A difficult transition . . .

In going through my blog file for post ideas two articles by Catherine Gerwetz in Education Week are at the top and follow conversations we had in our latest Teacher Leadership learning opportunity.  In the first she shares how states are grappling with common test score cutoffs for measuring career ready and in the second she follows that up with the problems associated with making the cut scores NAEP-like.

The issue of cut score is very important as we enter a new era of accountability aligned with common core standards beginning for many of our grades in the spring of 2014 with full implementation in the spring of 2015.  We are already experiencing some of the issues associated with this as we transition this year to assessments aligned with the common core that use some Smarter Balanced released items and scoring rubrics.  As accountability with these assessments becomes a reality and as questions of grades and graduation become tied to them we begin to see the push back she shares in her articles.

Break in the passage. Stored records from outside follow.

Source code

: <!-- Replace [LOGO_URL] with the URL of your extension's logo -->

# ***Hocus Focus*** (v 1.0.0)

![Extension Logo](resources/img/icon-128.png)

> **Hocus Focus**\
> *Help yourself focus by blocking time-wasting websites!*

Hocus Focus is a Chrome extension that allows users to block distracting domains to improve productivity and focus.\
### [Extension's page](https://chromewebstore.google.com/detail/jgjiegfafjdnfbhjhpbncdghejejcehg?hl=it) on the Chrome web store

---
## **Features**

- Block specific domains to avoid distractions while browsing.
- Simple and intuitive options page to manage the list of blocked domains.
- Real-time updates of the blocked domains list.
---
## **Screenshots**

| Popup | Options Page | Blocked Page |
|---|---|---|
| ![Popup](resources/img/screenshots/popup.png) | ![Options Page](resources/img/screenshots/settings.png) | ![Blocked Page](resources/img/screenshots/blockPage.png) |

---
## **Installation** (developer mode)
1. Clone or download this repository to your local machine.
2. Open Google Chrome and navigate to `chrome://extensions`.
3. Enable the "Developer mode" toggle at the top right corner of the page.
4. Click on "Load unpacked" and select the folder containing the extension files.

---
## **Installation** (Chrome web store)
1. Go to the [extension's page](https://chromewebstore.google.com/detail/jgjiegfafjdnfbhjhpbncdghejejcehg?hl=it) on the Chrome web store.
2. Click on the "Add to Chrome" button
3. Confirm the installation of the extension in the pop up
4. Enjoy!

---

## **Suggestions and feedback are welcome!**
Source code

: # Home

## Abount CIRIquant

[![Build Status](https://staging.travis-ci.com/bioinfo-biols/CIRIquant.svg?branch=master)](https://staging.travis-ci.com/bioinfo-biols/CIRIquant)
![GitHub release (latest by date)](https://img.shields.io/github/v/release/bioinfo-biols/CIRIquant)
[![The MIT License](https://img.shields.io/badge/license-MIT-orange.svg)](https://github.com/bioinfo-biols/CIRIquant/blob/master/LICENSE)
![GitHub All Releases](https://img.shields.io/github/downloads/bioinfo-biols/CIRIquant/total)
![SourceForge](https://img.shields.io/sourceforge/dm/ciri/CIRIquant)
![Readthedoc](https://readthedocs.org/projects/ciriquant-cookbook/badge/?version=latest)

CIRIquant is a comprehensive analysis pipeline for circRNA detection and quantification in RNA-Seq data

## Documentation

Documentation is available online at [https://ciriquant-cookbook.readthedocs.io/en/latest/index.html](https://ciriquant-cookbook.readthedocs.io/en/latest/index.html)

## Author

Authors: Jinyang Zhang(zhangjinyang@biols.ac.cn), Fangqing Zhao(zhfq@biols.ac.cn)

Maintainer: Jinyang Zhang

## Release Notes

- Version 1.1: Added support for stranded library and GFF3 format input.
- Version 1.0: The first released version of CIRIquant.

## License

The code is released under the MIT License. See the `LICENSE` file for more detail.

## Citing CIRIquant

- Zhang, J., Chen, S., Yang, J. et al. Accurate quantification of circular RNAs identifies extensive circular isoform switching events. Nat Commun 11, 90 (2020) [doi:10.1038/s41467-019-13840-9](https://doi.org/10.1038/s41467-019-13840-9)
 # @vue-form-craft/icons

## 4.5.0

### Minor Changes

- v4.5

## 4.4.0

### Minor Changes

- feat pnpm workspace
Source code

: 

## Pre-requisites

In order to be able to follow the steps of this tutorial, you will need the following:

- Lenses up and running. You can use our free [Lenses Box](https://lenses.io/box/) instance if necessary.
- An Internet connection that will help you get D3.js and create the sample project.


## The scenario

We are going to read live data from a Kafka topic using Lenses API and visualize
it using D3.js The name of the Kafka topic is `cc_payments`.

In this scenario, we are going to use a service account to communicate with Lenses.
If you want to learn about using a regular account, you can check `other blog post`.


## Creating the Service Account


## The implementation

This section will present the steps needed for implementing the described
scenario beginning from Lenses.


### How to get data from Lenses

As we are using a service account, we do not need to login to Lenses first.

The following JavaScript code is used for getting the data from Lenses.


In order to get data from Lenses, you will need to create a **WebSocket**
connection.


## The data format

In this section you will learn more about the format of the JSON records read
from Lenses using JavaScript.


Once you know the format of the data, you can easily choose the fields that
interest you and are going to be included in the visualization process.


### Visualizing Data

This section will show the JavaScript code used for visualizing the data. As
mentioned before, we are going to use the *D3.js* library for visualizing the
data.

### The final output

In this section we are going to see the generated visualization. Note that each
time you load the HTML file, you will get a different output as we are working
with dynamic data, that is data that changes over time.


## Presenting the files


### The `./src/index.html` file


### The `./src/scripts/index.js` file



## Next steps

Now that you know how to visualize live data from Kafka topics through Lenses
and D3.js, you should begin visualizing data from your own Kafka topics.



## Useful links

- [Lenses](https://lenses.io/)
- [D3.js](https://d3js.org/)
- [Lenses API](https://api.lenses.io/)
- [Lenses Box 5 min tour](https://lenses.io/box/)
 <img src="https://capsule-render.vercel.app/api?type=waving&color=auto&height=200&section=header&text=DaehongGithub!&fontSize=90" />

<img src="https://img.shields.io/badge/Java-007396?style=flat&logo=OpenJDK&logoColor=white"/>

I am particularly intrigued by this issue of tying them to a NAEP standard.  As shared in the article, this is a high standard that could and probably would result in significant political backlash with the predicted low scores.  In 2013 fewer than 4 in 10 reached the proficient level in the reading and math assessments administered across the country.

W. James Popham, a governing board member who also sits on Smarter Balanced's technical advisory committee, said that while state schools chiefs "have a vested interest" in setting cut scores that minimize political fallout, technical advisors to a testing project push for a higher cut score because they don't want their test to be seen as weak.

He worried that "in the quest to look good... NAEP might be playing too dominant" a role in setting performance standards for the PARCC and Smarter Balanced tests. When the NAEP cut scores were set, Popham noted, they were intended to be "aspirational." Setting PARCC and SBAC "college ready" scores at that level of rigor has states "frightened," he said.

Patricia Wright, Virginia's superintendent of public instruction, said that states "like to be ambitious, but [NAEP-like proficiency cut scores] may not be the cut scores we want to set if we want to maintain our accountability systems."

Will the predicted low scores result in a common core cuts score different than the cut scores used by states for graduation purposes?  If different cut scores become a reality, will graduation cut scores across the states be the same?  I believe that there will be two sets of cut scores that result from implementing common core state assessments that will lead to more criticism for our public schools.  I also question if "aspirational" as measured by the NAEP should drive the proficient cut score and agree with those that say this should be a long term change process given a chance to succeed before it is destroyed by short term posting of results on assessments administered before we are given the resources and time to prepare them.

When using the mastery levels of PARCC and Smarter Balanced tests in policymaking, states would be wise to "set goals that are stretch-but-not-break," said Kati Haycock, the president of the Washington-based Education Trust, which advocates policies that help disadvantaged students.

"When you ask yourself how many kids are hitting that [NAEP] level of proficiency now, and ask yourself how fast we can move systems and kids," she said, "there is no way this is anything less than a 10-year transition."